Le personnage principal de ce film, qui n’est pas extraordinaire mais tout de même plutôt sympathique, est Alan Turing. Il est ici interprété par le fameux Benedict Cumberbatch, qui ne cesse de grimper ces dernières années (ce dernier étant notamment l’un des deux personnages principaux de la série anglaise à succès Sherlock). En se basant notamment sur la biographie d’Alan Turing rédigée par Andrew Hodges, Imitation Game nous raconte comment cette personne au destin si particulier changea le cours de l’histoire de plusieurs façons différentes.
Tout d’abord Turing est considéré comme un des pères fondateurs de la science informatique d’aujourd’hui, notamment par le fait d’un de ses articles : Mathematical Logic (Logique Mathématique). Il écrivit également : Mechanical Intelligence (Intelligence mécanique, artificielle). Durant la période de la Seconde Guerre mondiale, ses travaux lui firent intégrer le centre secret de la GC&CS à Bletchley Park. À cette époque, Bletchley Park était le principal site de de décryptage du Royaume-Uni, devenu aujourd’hui un site historique qui abrite notamment le Musée national de l’informatique (The National Museum of Computing). Ses travaux donnèrent le test de Turing, la machine de Turing, puis bien plus tard, ils donnèrent naissance aux ordinateurs que nous connaissons aujourd’hui. En cela, Alan Turing est considéré comme le précurseur de l’informatique moderne.

« Parfois, ce sont les personnes que l’on imagine capables de rien, qui font les choses que personne n’aurait imaginé. »

Le sujet est donc absolument passionnant ! Pourtant le film l’est beaucoup moins … Ni nul, ni épatant, Imitation Game surfe sur trois époques différentes dans lesquelles le spectateur peut parfois se perdre, ces trois temporalités s’inscrivant dans une mise en scène légèrement brouillonne.
À côté de cela, l’intérêt et l’attention sont tout de même maintenus car cette tranche d’histoire suscite la curiosité en nous plongeant dans les recherche de ces personnes qui ont tenté de réduire et de stopper les victoires militaires nazies.
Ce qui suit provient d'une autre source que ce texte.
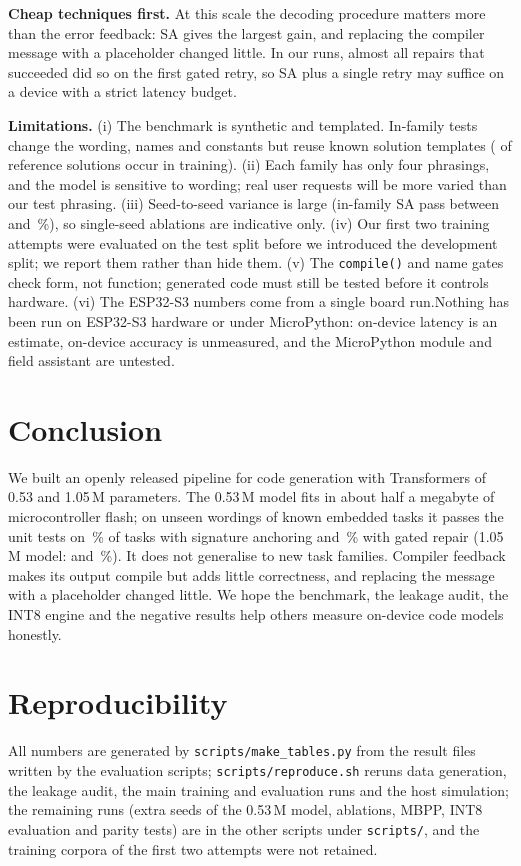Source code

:\textbf{Cheap techniques first.} At this scale the decoding procedure matters more than the error feedback: SA gives the largest gain, and replacing the compiler message with a placeholder changed little. In our runs, almost all repairs that succeeded did so on the first gated retry, so SA plus a single retry may suffice on a device with a strict latency budget.

\textbf{Limitations.} (i) The benchmark is synthetic and templated. In-family tests change the wording, names and constants but reuse known solution templates (\codeoverlapid{} of \ntestid{} reference solutions occur in training). (ii) Each family has only four phrasings, and the model is sensitive to wording; real user requests will be more varied than our test phrasing. (iii) Seed-to-seed variance is large (in-family SA pass between \testidanchorpassmin{} and \testidanchorpassmax\,\%), so single-seed ablations are indicative only. (iv) Our first two training attempts were evaluated on the test split before we introduced the development split; we report them rather than hide them. (v) The \texttt{compile()} and name gates check form, not function; generated code must still be tested before it controls hardware. (vi) \ifdefined\devdecode The ESP32-S3 numbers come from a single board run.\else Nothing has been run on ESP32-S3 hardware or under MicroPython: on-device latency is an estimate, on-device accuracy is unmeasured, and the MicroPython module and field assistant are untested.\fi

\section{Conclusion}
We built an openly released pipeline for code generation with Transformers of 0.53 and 1.05\,M parameters. The 0.53\,M model fits in about half a megabyte of microcontroller flash; on unseen wordings of known embedded tasks it passes the unit tests on \seedsSmalltestidanchor\,\% of tasks with signature anchoring and \seedsSmalltestidareflint\,\% with gated repair (1.05\,M model: \testidanchorpass{} and \testidareflintpass\,\%). It does not generalise to new task families. Compiler feedback makes its output compile but adds little correctness, and replacing the message with a placeholder changed little. We hope the benchmark, the leakage audit, the INT8 engine and the negative results help others measure on-device code models honestly.

\section*{Reproducibility}
All numbers are generated by \texttt{scripts/make\_tables.py} from the result files written by the evaluation scripts; \texttt{scripts/reproduce.sh} reruns data generation, the leakage audit, the main training and evaluation runs and the host simulation; the remaining runs (extra seeds of the 0.53\,M model, ablations, MBPP, INT8 evaluation and parity tests) are in the other scripts under \texttt{scripts/}, and the training corpora of the first two attempts were not retained.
Au-delà de l’histoire brute, le long-métrage permet d’aborder de nombreux sujets de société. Ainsi, la détresse dans laquelle se retrouve Alan Turing vers la fin de sa vie en raison de son orientation sexuelle, prend toute son importance grâce à l’interprétation juste et profonde de Benedict Cumberbatch. En effet, à l’époque, l’homosexualité était considérée comme un délit en Angleterre (jusqu’en 1967, date à laquelle elle fut dépénalisée). À titre de comparaison, elle était également considérée comme telle en France jusqu’à sa dépénalisation en 1982.

Parallèlement à cela vient se mêler le sujet du droit des femmes dans une époque profondément machiste et patriarcale. Keira Knightley, à travers le personnage bien réel et incontournable de Joan Clarke, est d’ailleurs ici pour servir ce propos. Et on peut dire qu’elle le fait plutôt bien. Les difficultés d’accès à des postes importants qui plus est dans le domaine scientifique, sont clairement dépeints par un réalisateur qui exprime un propos assez féministe.

Globalement, c’est le droit à la différence qui est exprimé à travers les différents épisodes de vie d’Alan Turing, notamment lors de sa période scolaire où on le voit subir de nombreuses brimades. C’est plutôt une très bonne chose d’avoir traité en priorité un propos comme celui-ci dans un film d’époque qui raconte une stratégie mathématique à des fins militaires.

Imitation Game manque parfois de finesse dans son traitement, il n’est pas non plus dénué de quelques fausses notes et certaines choses sont clairement prévisibles, mais le film a au moins le mérite de rendre visible une page historique que beaucoup ignorent. Au milieu de la confusion dans la mise en scène, on observe également une certaine originalité qui pointe le bout de son nez et qui nous évite l’ennui. Ça et l’interprétation adéquate des acteurs. En insistant sur les mœurs assez intolérantes de l’époque face à la différence, Morten Tyldum a mis ainsi de l’humain dans l’historique.